===== MATERIAL FOR THIS TASK =====

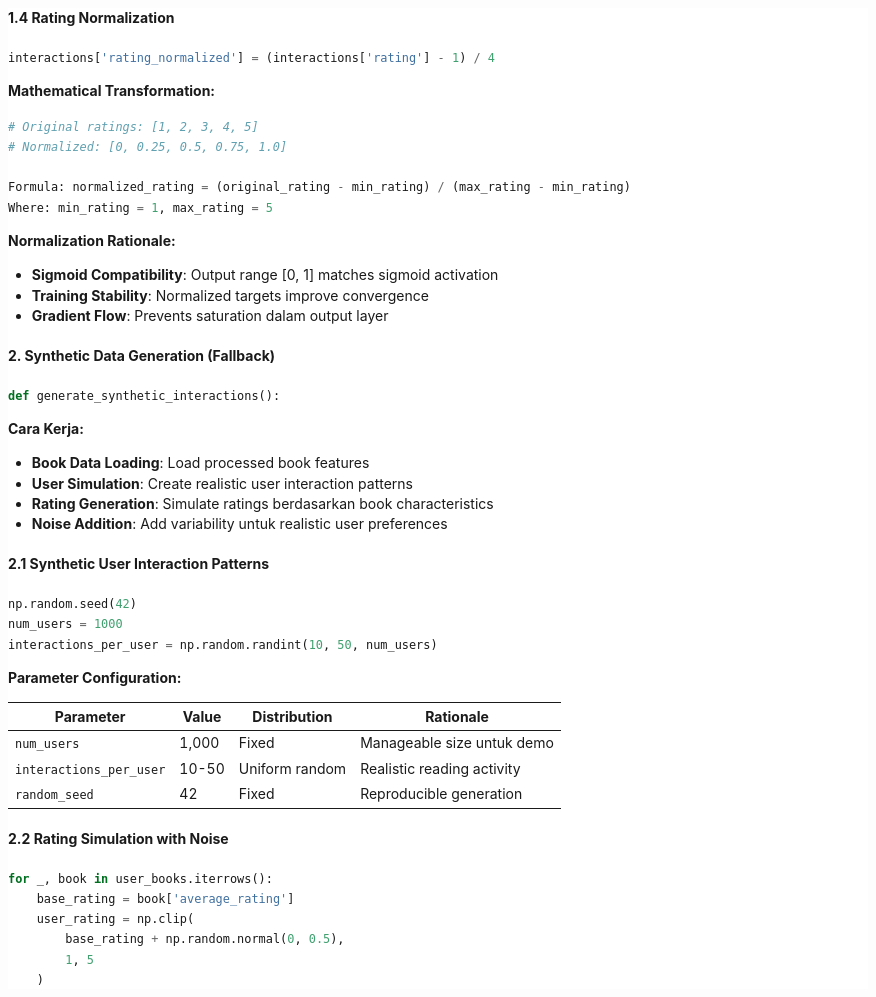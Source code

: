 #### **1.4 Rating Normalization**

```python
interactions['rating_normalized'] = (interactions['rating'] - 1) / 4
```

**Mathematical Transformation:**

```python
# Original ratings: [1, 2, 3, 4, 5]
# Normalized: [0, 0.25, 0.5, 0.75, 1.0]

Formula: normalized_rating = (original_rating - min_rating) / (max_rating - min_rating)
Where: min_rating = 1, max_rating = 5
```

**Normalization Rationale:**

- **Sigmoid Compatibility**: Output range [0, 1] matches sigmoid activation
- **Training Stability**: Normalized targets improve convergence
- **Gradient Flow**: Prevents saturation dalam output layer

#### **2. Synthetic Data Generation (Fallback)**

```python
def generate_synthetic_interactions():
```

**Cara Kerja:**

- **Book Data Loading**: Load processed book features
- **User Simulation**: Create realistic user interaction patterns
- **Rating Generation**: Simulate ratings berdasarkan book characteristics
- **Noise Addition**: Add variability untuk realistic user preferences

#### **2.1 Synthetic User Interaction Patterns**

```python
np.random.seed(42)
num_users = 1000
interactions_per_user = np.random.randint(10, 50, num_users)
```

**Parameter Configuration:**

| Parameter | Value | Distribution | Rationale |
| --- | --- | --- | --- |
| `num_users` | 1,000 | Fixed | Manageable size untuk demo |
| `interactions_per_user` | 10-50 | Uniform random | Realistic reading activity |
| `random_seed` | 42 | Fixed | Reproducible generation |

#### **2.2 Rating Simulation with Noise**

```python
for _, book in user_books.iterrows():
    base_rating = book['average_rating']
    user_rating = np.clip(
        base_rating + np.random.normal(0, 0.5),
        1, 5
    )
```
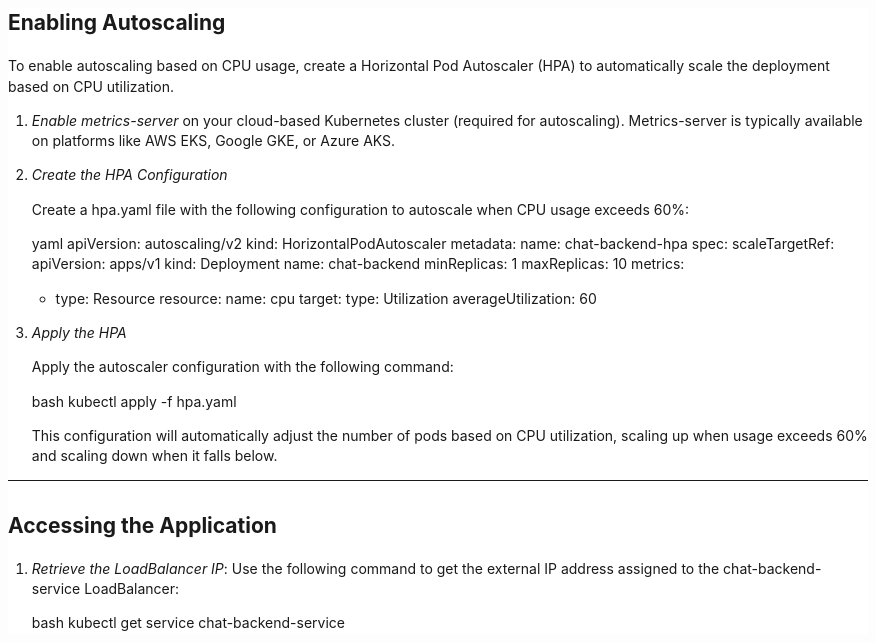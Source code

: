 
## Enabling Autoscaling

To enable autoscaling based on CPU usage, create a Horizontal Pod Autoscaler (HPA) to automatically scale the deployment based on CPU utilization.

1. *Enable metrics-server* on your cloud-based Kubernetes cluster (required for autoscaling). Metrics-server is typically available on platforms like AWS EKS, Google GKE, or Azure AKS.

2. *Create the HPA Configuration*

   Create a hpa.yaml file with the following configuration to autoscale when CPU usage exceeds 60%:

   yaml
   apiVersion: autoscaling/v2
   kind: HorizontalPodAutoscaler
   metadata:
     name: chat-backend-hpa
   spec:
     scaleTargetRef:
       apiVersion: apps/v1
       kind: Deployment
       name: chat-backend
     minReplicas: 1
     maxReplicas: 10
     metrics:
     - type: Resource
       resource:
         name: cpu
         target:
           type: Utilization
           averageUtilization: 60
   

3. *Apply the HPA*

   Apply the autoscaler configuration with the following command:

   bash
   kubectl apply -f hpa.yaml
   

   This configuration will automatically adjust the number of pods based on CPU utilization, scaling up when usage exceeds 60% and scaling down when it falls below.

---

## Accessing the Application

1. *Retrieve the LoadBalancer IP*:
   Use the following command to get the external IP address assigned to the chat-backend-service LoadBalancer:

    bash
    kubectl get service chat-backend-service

=====

**TASK**
The expected result is the data above in exact form, free of pictures.

**SOLUTION TO THIS TASK**
Source code

: #### **1.4 Rating Normalization**

```python
interactions['rating_normalized'] = (interactions['rating'] - 1) / 4
```

**Mathematical Transformation:**

```python
# Original ratings: [1, 2, 3, 4, 5]
# Normalized: [0, 0.25, 0.5, 0.75, 1.0]

Formula: normalized_rating = (original_rating - min_rating) / (max_rating - min_rating)
Where: min_rating = 1, max_rating = 5
```

**Normalization Rationale:**

- **Sigmoid Compatibility**: Output range [0, 1] matches sigmoid activation
- **Training Stability**: Normalized targets improve convergence
- **Gradient Flow**: Prevents saturation dalam output layer

#### **2. Synthetic Data Generation (Fallback)**

```python
def generate_synthetic_interactions():
```

**Cara Kerja:**

- **Book Data Loading**: Load processed book features
- **User Simulation**: Create realistic user interaction patterns
- **Rating Generation**: Simulate ratings berdasarkan book characteristics
- **Noise Addition**: Add variability untuk realistic user preferences

#### **2.1 Synthetic User Interaction Patterns**

```python
np.random.seed(42)
num_users = 1000
interactions_per_user = np.random.randint(10, 50, num_users)
```

**Parameter Configuration:**

| Parameter | Value | Distribution | Rationale |
| --- | --- | --- | --- |
| `num_users` | 1,000 | Fixed | Manageable size untuk demo |
| `interactions_per_user` | 10-50 | Uniform random | Realistic reading activity |
| `random_seed` | 42 | Fixed | Reproducible generation |

#### **2.2 Rating Simulation with Noise**

```python
for _, book in user_books.iterrows():
    base_rating = book['average_rating']
    user_rating = np.clip(
        base_rating + np.random.normal(0, 0.5),
        1, 5
    )
```
Source code

: 
## Enabling Autoscaling

To enable autoscaling based on CPU usage, create a Horizontal Pod Autoscaler (HPA) to automatically scale the deployment based on CPU utilization.

1. *Enable metrics-server* on your cloud-based Kubernetes cluster (required for autoscaling). Metrics-server is typically available on platforms like AWS EKS, Google GKE, or Azure AKS.

2. *Create the HPA Configuration*

   Create a hpa.yaml file with the following configuration to autoscale when CPU usage exceeds 60%:

   yaml
   apiVersion: autoscaling/v2
   kind: HorizontalPodAutoscaler
   metadata:
     name: chat-backend-hpa
   spec:
     scaleTargetRef:
       apiVersion: apps/v1
       kind: Deployment
       name: chat-backend
     minReplicas: 1
     maxReplicas: 10
     metrics:
     - type: Resource
       resource:
         name: cpu
         target:
           type: Utilization
           averageUtilization: 60
   

3. *Apply the HPA*

   Apply the autoscaler configuration with the following command:

   bash
   kubectl apply -f hpa.yaml
   

   This configuration will automatically adjust the number of pods based on CPU utilization, scaling up when usage exceeds 60% and scaling down when it falls below.

---

## Accessing the Application

1. *Retrieve the LoadBalancer IP*:
   Use the following command to get the external IP address assigned to the chat-backend-service LoadBalancer:

    bash
    kubectl get service chat-backend-service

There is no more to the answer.